Suppose a user pastes some plain text into a document. In principle, that text can contain any Unicode character. That includes virtually all characters used in the current languages of the world along with many from ancient scripts and a plethora of symbols, mathematical and otherwise, that don’t belong to any language in particular. The question arises as to what font(s) to use for the pasted characters. In general the same font cannot be used for all characters, since TrueType glyph indices are 16-bit numbers thereby limiting fonts to 64K characters. Meanwhile Unicode has over 100,000 assigned characters. Furthermore even if a font could contain glyphs for all Unicode characters, it wouldn’t be able to render them all without compromises in quality. East Asian characters, for example, ideally have different baselines from Latin characters. This post describes the way RichEdit chooses fonts for characters not present in the active font. This process is call “font binding”.
The first section describes RichEdit character repertoires. The second section explains how a character is assigned to a character repertoire. The third section describes how to find out what character repertoires are supported by a font. The fourth section shows how these two kinds of information are combined to bind fonts to characters in a context-dependent way.
RichEdit’s approach to font binding is an extension of the GDI CreateFont() functionality that ensures the created font matches a given charset. If the font named in the call supports the charset, then the font is used, but if not, GDI instantiates a font that does. Before Unicode became popular, charsets defined character encodings for character repertoires typically associated with language systems, like Western European languages and Japanese. As such they were used for two purposes: to define the encodings and to define character repertoires supported by fonts. The GDI CreateFont charset functionality addresses the latter purpose. This facility, which is a kind of “font fallback”, is very handy, since it’s usually easy to choose the charsets for characters that have charsets. In contrast it’s hard to choose the correct languages for characters in general.

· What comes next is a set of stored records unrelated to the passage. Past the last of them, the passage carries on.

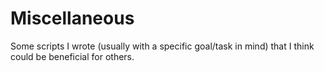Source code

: Miscellaneous
=============

Some scripts I wrote (usually with a specific goal/task in mind) that I think could be beneficial for others.
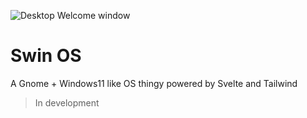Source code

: ![Desktop Welcome window](https://github.com/tokitou-san/SwinOS/assets/114811070/7afce567-81fc-48cf-904d-2b361a86d291)

# Swin OS

A Gnome + Windows11 like OS thingy powered by Svelte and Tailwind

> In development
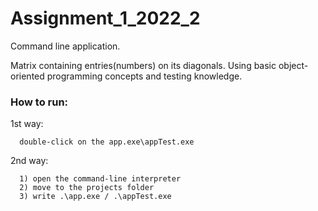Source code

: # Assignment_1_2022_2

Command line application.

Matrix containing entries(numbers) on its diagonals.
Using basic object-oriented programming concepts and testing knowledge.

### How to run:

1st way:

      double-click on the app.exe\appTest.exe
  
2nd way:

      1) open the command-line interpreter
      2) move to the projects folder
      3) write .\app.exe / .\appTest.exe
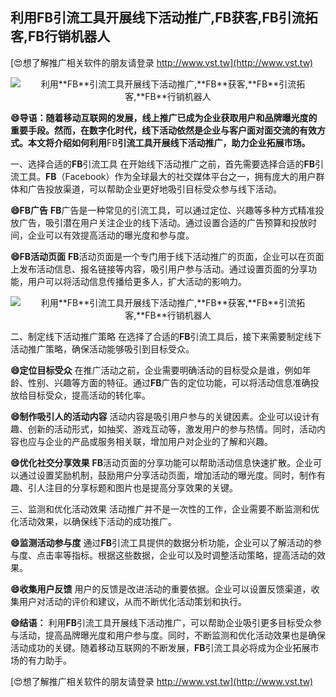 ## **利用**FB**引流工具开展线下活动推广,**FB**获客,**FB**引流拓客,**FB**行销机器人**

[😍想了解推广相关软件的朋友请登录 http://www.vst.tw](http://www.vst.tw)

 <center><img src="https://vst.tw/MP4/tuiguang/png/3.png" alt="利用**FB**引流工具开展线下活动推广,**FB**获客,**FB**引流拓客,**FB**行销机器人"></center>

**😄导语：随着移动互联网的发展，线上推广已成为企业获取用户和品牌曝光度的重要手段。然而，在数字化时代，线下活动依然是企业与客户面对面交流的有效方式。本文将介绍如何利用**FB**引流工具开展线下活动推广，助力企业拓展市场。**

一、选择合适的**FB**引流工具
在开始线下活动推广之前，首先需要选择合适的**FB**引流工具。**FB**（Facebook）作为全球最大的社交媒体平台之一，拥有庞大的用户群体和广告投放渠道，可以帮助企业更好地吸引目标受众参与线下活动。

**😄**FB**广告**
**FB**广告是一种常见的引流工具，可以通过定位、兴趣等多种方式精准投放广告，吸引潜在用户关注企业的线下活动。通过设置合适的广告预算和投放时间，企业可以有效提高活动的曝光度和参与度。

**😄**FB**活动页面**
**FB**活动页面是一个专门用于线下活动推广的页面，企业可以在页面上发布活动信息、报名链接等内容，吸引用户参与活动。通过设置页面的分享功能，用户可以将活动信息传播给更多人，扩大活动的影响力。

 <center><img src="https://vst.tw/MP4/tuiguang/png/2.png" alt="利用**FB**引流工具开展线下活动推广,**FB**获客,**FB**引流拓客,**FB**行销机器人"></center>

二、制定线下活动推广策略
在选择了合适的**FB**引流工具后，接下来需要制定线下活动推广策略，确保活动能够吸引到目标受众。

**😄定位目标受众**
在推广活动之前，企业需要明确活动的目标受众是谁，例如年龄、性别、兴趣等方面的特征。通过**FB**广告的定位功能，可以将活动信息准确投放给目标受众，提高活动的转化率。

**😄制作吸引人的活动内容**
活动内容是吸引用户参与的关键因素。企业可以设计有趣、创新的活动形式，如抽奖、游戏互动等，激发用户的参与热情。同时，活动内容也应与企业的产品或服务相关联，增加用户对企业的了解和兴趣。

**😄优化社交分享效果**
**FB**活动页面的分享功能可以帮助活动信息快速扩散。企业可以通过设置奖励机制，鼓励用户分享活动页面，增加活动的曝光度。同时，制作有趣、引人注目的分享标题和图片也是提高分享效果的关键。

三、监测和优化活动效果
活动推广并不是一次性的工作，企业需要不断监测和优化活动效果，以确保线下活动的成功推广。

**😄监测活动参与度**
通过**FB**引流工具提供的数据分析功能，企业可以了解活动的参与度、点击率等指标。根据这些数据，企业可以及时调整活动策略，提高活动的效果。

**😄收集用户反馈**
用户的反馈是改进活动的重要依据。企业可以设置反馈渠道，收集用户对活动的评价和建议，从而不断优化活动策划和执行。

**😄结语：**
利用**FB**引流工具开展线下活动推广，可以帮助企业吸引更多目标受众参与活动，提高品牌曝光度和用户参与度。同时，不断监测和优化活动效果也是确保活动成功的关键。随着移动互联网的不断发展，**FB**引流工具必将成为企业拓展市场的有力助手。

[😍想了解推广相关软件的朋友请登录 http://www.vst.tw](http://www.vst.tw)



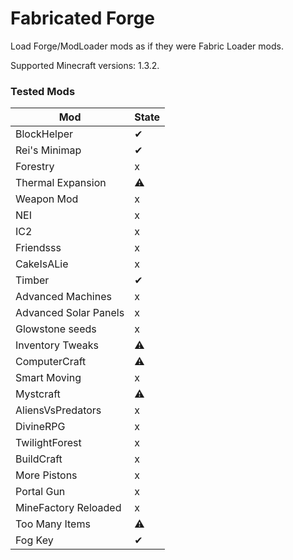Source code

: # Fabricated Forge

Load Forge/ModLoader mods as if they were Fabric Loader mods.

Supported Minecraft versions: 1.3.2.

### Tested Mods
| Mod                   | State |
|-----------------------|-------|
| BlockHelper           | ✔     |
| Rei's Minimap         | ✔     |
| Forestry              | x     |
| Thermal Expansion     | ⚠     |
| Weapon Mod            | x     |
| NEI                   | x     |
| IC2                   | x     |
| Friendsss             | x     |
| CakeIsALie            | x     |
| Timber                | ✔     |
| Advanced Machines     | x     |
| Advanced Solar Panels | x     |
| Glowstone seeds       | x     |
| Inventory Tweaks      | ⚠     |
| ComputerCraft         | ⚠     |
| Smart Moving          | x     |
| Mystcraft             | ⚠     |
| AliensVsPredators     | x     |
| DivineRPG             | x     |
| TwilightForest        | x     |
| BuildCraft            | x     |
| More Pistons          | x     |
| Portal Gun            | x     |
| MineFactory Reloaded  | x     |
| Too Many Items        | ⚠     |
| Fog Key               | ✔     |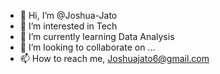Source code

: - 👋 Hi, I’m @Joshua-Jato
- 👀 I’m interested in Tech
- 🌱 I’m currently learning Data Analysis
- 💞️ I’m looking to collaborate on ...
- 📫 How to reach me,  Joshuajato6@gmail.com 

<!---
Joshua-Jato/Joshua-Jato is a ✨ special ✨ repository because its `README.md` (this file) appears on your GitHub profile.
You can click the Preview link to take a look at your changes.
--->
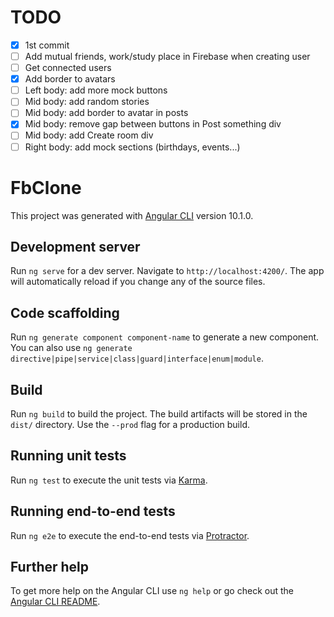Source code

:# TODO
- [x] 1st commit
- [ ] Add mutual friends, work/study place in Firebase when creating user
- [ ] Get connected users
- [x] Add border to avatars
- [ ] Left body: add more mock buttons
- [ ] Mid body: add random stories
- [ ] Mid body: add border to avatar in posts
- [x] Mid body: remove gap between buttons in Post something div
- [ ] Mid body: add Create room div
- [ ] Right body: add mock sections (birthdays, events...)

# FbClone

This project was generated with [Angular CLI](https://github.com/angular/angular-cli) version 10.1.0.

## Development server

Run `ng serve` for a dev server. Navigate to `http://localhost:4200/`. The app will automatically reload if you change any of the source files.

## Code scaffolding

Run `ng generate component component-name` to generate a new component. You can also use `ng generate directive|pipe|service|class|guard|interface|enum|module`.

## Build

Run `ng build` to build the project. The build artifacts will be stored in the `dist/` directory. Use the `--prod` flag for a production build.

## Running unit tests

Run `ng test` to execute the unit tests via [Karma](https://karma-runner.github.io).

## Running end-to-end tests

Run `ng e2e` to execute the end-to-end tests via [Protractor](http://www.protractortest.org/).

## Further help

To get more help on the Angular CLI use `ng help` or go check out the [Angular CLI README](https://github.com/angular/angular-cli/blob/master/README.md).
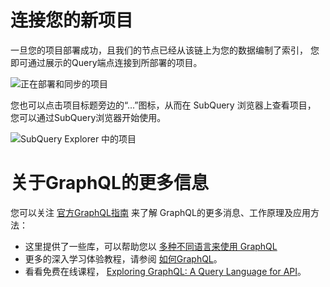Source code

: # 连接您的新项目

一旦您的项目部署成功，且我们的节点已经从该链上为您的数据编制了索引， 您即可通过展示的Query端点连接到所部署的项目。

![正在部署和同步的项目](/assets/img/projects-deploy-sync.png)

您也可以点击项目标题旁边的“...”图标，从而在 SubQuery 浏览器上查看项目， 您可以通过SubQuery浏览器开始使用。

![SubQuery Explorer 中的项目](/assets/img/projects-explorer.png)

# 关于GraphQL的更多信息

您可以关注 [官方GraphQL指南](https://graphql.org/learn/) 来了解 GraphQL的更多消息、工作原理及应用方法：
- 这里提供了一些库，可以帮助您以 [多种不同语言来使用 GraphQL](https://graphql.org/code/)
- 更多的深入学习体验教程，请参阅 [如何GraphQL](https://www.howtographql.com/)。
- 看看免费在线课程， [Exploring GraphQL: A Query Language for API](https://www.edx.org/course/exploring-graphql-a-query-language-for-apis)。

Charsets correspond to code pages. The Windows code pages are described here. For reference, the Windows charsets supported by RichEdit are
When Windows 2000 added support for Indic and several other South East Asian scripts, the decision was made not to add charsets for new scripts since it was clear that Unicode was the best way to represent characters on computers. Unfortunately that decision limited GDI’s convenient font “fallback” mechanism to character repertoires that have charsets. RichEdit needed to generalize this usage of charset. Accordingly we defined the charrep, a character repertoire index. There’s a charrep for each Windows charset. In addition, there are charreps for
Most of these are described in The Unicode Standard.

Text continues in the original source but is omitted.